Thursday, July 5, 2012

Open Letter to the John's Hopkins School of Public Health

Saving lives...but penalizing your own students for being ill?
Dear JHSPH Administrators,
  I am a new Masters of Public Health student in the class of 2013. I have a documented disability (systemic lupus) that is covered under the Americans with Disabilities Act (ADA). I have been working with the JHSPH's Office of Disability Support Services, who have been extremely helpful. However, it appears that John's Hopkins policy, which Support Services is not responsible for, is in clear violation of the ADA.

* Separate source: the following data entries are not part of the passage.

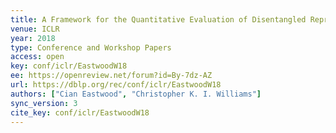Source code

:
 ```yaml
---
title: A Framework for the Quantitative Evaluation of Disentangled Representations.
venue: ICLR
year: 2018
type: Conference and Workshop Papers
access: open
key: conf/iclr/EastwoodW18
ee: https://openreview.net/forum?id=By-7dz-AZ
url: https://dblp.org/rec/conf/iclr/EastwoodW18
authors: ["Cian Eastwood", "Christopher K. I. Williams"]
sync_version: 3
cite_key: conf/iclr/EastwoodW18
---
```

  Under the ADA, institutions are forbidden from "not making reasonable accommodations to the known physical or mental limitations of an otherwise qualified individual with a disability who is an applicant..." However, I have just been told that, in order to park in a garage close to the Bloomberg School of Public Health, I will be required to pay the usual $120 parking fee each month. I have no alternative but to park in this garage, as I am so photosensitive (due to lupus) that walking any distance in the sun to get to my car makes me extremely ill. Moreover, I unable to use public transportation due to the fact that I am extremely immunocompromised due to the immunosuppressant medications I take to stay alive. (I have been explicitly advised against using public transportation by my physician). So, in effect, I am being charged $120/month for having lupus. This does not seem reasonable, as I am a student, and having to pay an extra $1320 over the course of my program at John's Hopkins constitutes an undue financial hardship.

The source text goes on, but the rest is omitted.